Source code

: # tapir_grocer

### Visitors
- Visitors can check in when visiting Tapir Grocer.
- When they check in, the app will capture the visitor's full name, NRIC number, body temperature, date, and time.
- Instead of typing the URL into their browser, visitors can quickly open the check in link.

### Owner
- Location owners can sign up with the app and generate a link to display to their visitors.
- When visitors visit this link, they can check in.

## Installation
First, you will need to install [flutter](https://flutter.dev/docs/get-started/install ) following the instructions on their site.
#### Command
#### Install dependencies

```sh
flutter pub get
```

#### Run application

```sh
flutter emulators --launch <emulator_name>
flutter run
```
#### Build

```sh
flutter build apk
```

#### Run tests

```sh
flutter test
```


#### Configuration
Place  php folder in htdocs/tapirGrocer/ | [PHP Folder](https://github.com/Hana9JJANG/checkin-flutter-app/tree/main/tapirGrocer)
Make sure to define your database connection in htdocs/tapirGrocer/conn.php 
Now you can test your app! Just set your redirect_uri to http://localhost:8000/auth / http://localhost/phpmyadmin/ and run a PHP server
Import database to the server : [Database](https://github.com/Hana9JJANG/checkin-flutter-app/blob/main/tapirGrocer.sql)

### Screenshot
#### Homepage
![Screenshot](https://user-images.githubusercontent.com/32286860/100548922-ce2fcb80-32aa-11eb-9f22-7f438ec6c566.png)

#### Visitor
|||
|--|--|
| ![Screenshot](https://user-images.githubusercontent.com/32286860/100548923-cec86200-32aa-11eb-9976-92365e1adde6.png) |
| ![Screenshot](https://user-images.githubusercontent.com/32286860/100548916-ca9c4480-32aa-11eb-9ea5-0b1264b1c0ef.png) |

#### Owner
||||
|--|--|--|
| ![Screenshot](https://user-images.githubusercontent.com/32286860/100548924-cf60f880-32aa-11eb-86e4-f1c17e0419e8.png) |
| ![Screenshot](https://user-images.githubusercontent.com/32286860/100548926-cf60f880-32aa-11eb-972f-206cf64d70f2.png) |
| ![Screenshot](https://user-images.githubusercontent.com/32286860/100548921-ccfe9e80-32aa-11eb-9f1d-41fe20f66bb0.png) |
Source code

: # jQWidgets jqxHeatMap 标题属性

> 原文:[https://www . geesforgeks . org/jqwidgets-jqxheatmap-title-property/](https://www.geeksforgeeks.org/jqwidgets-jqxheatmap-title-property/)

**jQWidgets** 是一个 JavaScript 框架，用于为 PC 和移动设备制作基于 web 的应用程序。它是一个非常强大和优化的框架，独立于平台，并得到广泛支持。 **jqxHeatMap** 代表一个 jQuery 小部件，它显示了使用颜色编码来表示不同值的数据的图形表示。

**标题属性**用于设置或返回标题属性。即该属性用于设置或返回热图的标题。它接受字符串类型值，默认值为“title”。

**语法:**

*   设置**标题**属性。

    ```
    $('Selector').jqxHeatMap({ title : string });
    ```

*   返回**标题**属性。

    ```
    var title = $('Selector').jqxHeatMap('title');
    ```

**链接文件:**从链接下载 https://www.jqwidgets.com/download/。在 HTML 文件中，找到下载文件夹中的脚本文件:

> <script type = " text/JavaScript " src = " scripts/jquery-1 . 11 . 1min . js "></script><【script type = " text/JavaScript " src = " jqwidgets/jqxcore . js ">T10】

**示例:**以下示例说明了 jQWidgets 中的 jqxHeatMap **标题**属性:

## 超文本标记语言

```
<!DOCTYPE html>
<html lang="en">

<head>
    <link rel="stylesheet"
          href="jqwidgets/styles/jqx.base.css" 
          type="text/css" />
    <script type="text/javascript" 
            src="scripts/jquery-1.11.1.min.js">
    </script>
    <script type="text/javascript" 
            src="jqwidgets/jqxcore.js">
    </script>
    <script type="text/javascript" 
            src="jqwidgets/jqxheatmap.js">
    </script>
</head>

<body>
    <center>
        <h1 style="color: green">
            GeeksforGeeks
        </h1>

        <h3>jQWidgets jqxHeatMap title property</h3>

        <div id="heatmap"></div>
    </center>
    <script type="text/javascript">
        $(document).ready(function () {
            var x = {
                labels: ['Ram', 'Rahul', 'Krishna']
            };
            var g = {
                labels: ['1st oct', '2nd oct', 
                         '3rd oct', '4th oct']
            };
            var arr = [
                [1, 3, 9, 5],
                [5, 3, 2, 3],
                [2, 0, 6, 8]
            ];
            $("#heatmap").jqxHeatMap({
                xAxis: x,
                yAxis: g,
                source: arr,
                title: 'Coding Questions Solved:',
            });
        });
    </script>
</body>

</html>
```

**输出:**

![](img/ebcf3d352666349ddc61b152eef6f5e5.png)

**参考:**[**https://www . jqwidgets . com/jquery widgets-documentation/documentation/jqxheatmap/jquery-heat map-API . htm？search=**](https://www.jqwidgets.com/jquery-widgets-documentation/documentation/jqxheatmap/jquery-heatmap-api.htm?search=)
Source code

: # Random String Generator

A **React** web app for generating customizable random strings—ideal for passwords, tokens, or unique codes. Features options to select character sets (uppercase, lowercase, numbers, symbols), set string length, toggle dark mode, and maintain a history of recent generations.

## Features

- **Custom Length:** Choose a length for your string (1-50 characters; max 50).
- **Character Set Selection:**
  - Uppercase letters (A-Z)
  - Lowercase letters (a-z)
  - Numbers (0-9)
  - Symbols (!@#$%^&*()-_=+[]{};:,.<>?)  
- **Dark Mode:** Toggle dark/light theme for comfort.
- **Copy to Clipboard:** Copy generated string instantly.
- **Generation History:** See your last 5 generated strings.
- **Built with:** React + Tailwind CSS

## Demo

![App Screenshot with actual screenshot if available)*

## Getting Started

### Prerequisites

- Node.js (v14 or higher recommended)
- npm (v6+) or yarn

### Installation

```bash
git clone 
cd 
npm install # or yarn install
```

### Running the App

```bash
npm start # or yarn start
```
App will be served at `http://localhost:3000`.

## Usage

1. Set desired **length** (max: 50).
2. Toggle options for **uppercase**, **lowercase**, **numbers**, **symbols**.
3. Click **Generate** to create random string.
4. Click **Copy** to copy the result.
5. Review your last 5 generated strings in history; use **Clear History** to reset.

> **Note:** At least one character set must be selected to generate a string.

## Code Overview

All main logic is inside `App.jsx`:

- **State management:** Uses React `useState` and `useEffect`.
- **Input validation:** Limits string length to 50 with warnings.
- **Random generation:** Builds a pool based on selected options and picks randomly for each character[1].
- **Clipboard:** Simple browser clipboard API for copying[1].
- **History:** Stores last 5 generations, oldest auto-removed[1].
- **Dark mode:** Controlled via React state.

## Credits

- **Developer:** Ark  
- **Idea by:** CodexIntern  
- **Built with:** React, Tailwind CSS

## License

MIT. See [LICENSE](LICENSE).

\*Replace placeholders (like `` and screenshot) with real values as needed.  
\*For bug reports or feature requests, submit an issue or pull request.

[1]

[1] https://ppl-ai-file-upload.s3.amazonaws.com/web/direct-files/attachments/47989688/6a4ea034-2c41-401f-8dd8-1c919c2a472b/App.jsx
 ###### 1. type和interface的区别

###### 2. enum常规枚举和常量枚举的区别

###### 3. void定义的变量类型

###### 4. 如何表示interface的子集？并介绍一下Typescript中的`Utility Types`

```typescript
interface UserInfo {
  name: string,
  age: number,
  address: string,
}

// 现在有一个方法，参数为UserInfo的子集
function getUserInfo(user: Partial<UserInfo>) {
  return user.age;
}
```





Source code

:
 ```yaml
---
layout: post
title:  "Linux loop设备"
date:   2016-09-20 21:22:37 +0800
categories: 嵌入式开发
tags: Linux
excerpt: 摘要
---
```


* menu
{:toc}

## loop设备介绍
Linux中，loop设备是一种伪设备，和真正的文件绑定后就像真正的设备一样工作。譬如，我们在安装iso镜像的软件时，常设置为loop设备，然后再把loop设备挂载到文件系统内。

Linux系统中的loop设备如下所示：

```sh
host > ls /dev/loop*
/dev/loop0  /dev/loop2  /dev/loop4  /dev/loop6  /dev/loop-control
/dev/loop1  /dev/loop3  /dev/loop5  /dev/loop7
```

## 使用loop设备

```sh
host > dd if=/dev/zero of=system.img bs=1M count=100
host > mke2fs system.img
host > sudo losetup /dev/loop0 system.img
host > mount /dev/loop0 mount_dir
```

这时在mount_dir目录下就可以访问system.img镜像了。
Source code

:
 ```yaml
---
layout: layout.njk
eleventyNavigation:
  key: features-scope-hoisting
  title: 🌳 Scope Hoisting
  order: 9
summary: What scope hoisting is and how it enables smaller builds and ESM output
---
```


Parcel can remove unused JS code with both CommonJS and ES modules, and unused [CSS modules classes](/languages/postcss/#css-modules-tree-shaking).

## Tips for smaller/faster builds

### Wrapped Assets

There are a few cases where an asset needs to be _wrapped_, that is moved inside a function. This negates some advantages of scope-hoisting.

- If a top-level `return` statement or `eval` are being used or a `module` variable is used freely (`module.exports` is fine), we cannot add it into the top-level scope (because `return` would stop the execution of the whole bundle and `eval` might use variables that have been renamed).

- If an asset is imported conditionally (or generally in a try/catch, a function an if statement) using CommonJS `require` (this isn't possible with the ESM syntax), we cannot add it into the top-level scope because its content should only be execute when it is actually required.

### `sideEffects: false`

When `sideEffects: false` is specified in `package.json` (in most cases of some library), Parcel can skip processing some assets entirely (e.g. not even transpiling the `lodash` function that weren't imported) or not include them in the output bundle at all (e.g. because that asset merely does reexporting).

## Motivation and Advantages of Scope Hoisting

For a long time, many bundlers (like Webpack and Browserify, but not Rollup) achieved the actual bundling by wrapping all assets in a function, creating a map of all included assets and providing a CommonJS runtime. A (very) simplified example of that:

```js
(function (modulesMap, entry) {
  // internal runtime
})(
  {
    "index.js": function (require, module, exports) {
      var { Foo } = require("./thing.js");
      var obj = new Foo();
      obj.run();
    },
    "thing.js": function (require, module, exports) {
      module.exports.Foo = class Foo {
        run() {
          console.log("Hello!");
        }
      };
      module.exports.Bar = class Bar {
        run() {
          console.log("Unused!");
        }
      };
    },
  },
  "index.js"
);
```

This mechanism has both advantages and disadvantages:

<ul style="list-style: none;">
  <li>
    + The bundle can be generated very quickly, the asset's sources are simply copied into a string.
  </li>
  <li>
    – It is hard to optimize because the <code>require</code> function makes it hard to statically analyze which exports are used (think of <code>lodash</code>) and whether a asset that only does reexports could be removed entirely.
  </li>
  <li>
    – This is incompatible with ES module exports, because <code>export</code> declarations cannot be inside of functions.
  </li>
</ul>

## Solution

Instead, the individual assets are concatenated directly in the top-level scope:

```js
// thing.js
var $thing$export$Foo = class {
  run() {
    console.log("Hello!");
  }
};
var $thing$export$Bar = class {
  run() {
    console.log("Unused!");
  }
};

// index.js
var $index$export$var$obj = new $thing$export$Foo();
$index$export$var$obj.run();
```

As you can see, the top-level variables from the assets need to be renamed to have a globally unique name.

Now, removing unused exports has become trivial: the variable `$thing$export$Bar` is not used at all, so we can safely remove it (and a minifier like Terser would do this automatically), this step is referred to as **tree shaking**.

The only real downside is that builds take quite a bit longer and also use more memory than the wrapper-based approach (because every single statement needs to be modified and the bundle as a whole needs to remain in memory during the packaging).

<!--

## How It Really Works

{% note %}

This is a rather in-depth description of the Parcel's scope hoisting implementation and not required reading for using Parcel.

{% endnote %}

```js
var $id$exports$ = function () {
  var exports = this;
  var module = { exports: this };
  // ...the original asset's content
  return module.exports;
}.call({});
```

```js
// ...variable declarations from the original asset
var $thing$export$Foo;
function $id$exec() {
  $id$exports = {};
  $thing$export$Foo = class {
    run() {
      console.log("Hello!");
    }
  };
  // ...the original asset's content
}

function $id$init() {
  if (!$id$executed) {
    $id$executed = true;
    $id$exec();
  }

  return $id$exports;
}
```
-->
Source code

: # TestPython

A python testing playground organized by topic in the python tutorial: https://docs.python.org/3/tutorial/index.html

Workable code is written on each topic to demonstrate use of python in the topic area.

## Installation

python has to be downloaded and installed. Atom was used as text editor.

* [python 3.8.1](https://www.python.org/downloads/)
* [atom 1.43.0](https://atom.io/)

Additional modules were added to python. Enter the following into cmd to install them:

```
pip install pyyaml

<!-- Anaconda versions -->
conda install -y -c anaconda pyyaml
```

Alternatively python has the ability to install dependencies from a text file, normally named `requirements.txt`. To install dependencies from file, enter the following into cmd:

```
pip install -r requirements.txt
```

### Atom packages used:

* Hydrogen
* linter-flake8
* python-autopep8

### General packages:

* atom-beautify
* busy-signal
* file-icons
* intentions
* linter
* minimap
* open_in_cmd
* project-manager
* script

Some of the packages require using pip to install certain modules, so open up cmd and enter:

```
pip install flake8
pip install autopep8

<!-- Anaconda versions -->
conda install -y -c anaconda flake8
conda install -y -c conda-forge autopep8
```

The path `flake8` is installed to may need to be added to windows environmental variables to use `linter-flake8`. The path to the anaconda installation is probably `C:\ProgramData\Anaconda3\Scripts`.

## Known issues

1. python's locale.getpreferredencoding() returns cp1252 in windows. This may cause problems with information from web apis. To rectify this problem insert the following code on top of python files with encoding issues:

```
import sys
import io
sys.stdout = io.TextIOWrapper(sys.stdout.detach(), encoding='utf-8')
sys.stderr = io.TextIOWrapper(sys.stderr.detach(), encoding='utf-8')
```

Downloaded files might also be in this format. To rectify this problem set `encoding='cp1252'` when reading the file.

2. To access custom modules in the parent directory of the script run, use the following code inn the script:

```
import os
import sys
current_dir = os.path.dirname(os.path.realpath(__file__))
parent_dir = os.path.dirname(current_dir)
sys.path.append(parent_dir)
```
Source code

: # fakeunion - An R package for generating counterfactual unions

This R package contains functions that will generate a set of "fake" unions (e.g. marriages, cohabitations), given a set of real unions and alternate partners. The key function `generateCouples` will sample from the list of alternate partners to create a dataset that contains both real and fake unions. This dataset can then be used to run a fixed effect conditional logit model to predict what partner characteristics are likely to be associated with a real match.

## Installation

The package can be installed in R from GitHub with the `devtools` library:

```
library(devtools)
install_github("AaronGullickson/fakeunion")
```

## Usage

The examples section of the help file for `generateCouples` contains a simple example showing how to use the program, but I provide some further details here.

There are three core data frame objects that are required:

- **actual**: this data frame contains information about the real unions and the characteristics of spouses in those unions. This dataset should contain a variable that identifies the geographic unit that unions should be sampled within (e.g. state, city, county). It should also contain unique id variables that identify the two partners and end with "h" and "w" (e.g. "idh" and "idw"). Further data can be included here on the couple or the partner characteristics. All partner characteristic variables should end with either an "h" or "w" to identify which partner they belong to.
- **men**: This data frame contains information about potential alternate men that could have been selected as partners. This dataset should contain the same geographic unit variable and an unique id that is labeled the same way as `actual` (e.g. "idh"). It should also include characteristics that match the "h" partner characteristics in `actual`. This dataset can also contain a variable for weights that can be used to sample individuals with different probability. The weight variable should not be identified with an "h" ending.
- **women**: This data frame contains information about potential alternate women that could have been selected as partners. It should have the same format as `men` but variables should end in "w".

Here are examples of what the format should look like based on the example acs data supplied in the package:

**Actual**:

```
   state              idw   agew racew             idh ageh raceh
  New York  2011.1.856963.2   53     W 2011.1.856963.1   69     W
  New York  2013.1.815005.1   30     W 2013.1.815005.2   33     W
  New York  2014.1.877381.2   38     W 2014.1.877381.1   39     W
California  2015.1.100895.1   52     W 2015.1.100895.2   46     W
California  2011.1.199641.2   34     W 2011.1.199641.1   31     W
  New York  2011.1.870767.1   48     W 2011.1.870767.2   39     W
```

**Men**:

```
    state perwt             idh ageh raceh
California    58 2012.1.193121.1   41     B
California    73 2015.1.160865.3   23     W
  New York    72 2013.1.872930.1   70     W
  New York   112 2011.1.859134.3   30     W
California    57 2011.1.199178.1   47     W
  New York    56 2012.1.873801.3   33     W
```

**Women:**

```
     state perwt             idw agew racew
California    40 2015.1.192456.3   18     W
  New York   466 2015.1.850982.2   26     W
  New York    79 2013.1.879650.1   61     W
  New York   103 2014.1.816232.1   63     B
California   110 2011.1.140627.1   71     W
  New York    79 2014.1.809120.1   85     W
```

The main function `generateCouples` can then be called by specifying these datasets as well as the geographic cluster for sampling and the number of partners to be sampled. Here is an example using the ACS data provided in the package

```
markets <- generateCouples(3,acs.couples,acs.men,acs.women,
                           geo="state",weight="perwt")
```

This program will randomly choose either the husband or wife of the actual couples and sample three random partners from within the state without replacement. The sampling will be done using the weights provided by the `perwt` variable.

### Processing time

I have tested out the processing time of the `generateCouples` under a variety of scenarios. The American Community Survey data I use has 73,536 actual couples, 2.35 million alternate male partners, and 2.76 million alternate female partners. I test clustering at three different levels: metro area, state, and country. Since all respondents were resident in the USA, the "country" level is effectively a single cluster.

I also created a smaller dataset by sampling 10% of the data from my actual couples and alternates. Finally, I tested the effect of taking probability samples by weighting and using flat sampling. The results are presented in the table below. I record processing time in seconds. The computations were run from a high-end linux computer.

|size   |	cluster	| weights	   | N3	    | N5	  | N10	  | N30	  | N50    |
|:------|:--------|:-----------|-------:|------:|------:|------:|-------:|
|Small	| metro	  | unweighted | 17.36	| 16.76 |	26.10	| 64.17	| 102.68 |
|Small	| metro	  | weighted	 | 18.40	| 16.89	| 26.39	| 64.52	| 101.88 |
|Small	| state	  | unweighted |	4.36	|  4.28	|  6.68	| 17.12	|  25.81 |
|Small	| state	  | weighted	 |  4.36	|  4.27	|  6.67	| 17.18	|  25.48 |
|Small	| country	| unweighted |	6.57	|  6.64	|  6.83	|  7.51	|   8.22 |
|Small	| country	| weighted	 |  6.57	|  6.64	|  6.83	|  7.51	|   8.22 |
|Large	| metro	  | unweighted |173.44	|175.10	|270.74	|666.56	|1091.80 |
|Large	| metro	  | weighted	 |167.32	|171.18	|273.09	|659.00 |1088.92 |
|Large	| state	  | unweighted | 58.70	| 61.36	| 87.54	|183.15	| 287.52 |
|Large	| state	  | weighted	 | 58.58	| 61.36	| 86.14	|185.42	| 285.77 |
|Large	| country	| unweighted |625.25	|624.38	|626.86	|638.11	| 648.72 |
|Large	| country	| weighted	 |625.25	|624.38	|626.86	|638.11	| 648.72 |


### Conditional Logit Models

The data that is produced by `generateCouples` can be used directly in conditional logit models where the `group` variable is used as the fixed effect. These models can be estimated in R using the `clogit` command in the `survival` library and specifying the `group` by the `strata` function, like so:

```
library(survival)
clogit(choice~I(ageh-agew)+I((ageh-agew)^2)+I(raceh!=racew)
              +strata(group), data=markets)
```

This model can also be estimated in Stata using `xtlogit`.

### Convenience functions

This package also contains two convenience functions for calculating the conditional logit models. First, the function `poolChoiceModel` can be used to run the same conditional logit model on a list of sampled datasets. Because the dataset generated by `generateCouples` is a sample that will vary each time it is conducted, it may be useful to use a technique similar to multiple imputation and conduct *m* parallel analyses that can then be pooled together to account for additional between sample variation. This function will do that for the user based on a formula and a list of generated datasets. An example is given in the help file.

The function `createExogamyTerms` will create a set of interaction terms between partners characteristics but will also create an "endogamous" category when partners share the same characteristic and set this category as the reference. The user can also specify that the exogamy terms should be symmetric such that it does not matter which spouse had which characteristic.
────────────────
- **What you will do**: Only the lines from the beginning of the data above through the line containing "jQWidgets jqxHeatMap 标题属性" should be repeated, exactly as they appear.

- **Solution for this task**:
Source code

: # tapir_grocer

### Visitors
- Visitors can check in when visiting Tapir Grocer.
- When they check in, the app will capture the visitor's full name, NRIC number, body temperature, date, and time.
- Instead of typing the URL into their browser, visitors can quickly open the check in link.

### Owner
- Location owners can sign up with the app and generate a link to display to their visitors.
- When visitors visit this link, they can check in.

## Installation
First, you will need to install [flutter](https://flutter.dev/docs/get-started/install ) following the instructions on their site.
#### Command
#### Install dependencies

```sh
flutter pub get
```

#### Run application

```sh
flutter emulators --launch <emulator_name>
flutter run
```
#### Build

```sh
flutter build apk
```

#### Run tests

```sh
flutter test
```


#### Configuration
Place  php folder in htdocs/tapirGrocer/ | [PHP Folder](https://github.com/Hana9JJANG/checkin-flutter-app/tree/main/tapirGrocer)
Make sure to define your database connection in htdocs/tapirGrocer/conn.php 
Now you can test your app! Just set your redirect_uri to http://localhost:8000/auth / http://localhost/phpmyadmin/ and run a PHP server
Import database to the server : [Database](https://github.com/Hana9JJANG/checkin-flutter-app/blob/main/tapirGrocer.sql)

### Screenshot
#### Homepage
![Screenshot](https://user-images.githubusercontent.com/32286860/100548922-ce2fcb80-32aa-11eb-9f22-7f438ec6c566.png)

#### Visitor
|||
|--|--|
| ![Screenshot](https://user-images.githubusercontent.com/32286860/100548923-cec86200-32aa-11eb-9976-92365e1adde6.png) |
| ![Screenshot](https://user-images.githubusercontent.com/32286860/100548916-ca9c4480-32aa-11eb-9ea5-0b1264b1c0ef.png) |

#### Owner
||||
|--|--|--|
| ![Screenshot](https://user-images.githubusercontent.com/32286860/100548924-cf60f880-32aa-11eb-86e4-f1c17e0419e8.png) |
| ![Screenshot](https://user-images.githubusercontent.com/32286860/100548926-cf60f880-32aa-11eb-972f-206cf64d70f2.png) |
| ![Screenshot](https://user-images.githubusercontent.com/32286860/100548921-ccfe9e80-32aa-11eb-9f1d-41fe20f66bb0.png) |
Source code

: # jQWidgets jqxHeatMap 标题属性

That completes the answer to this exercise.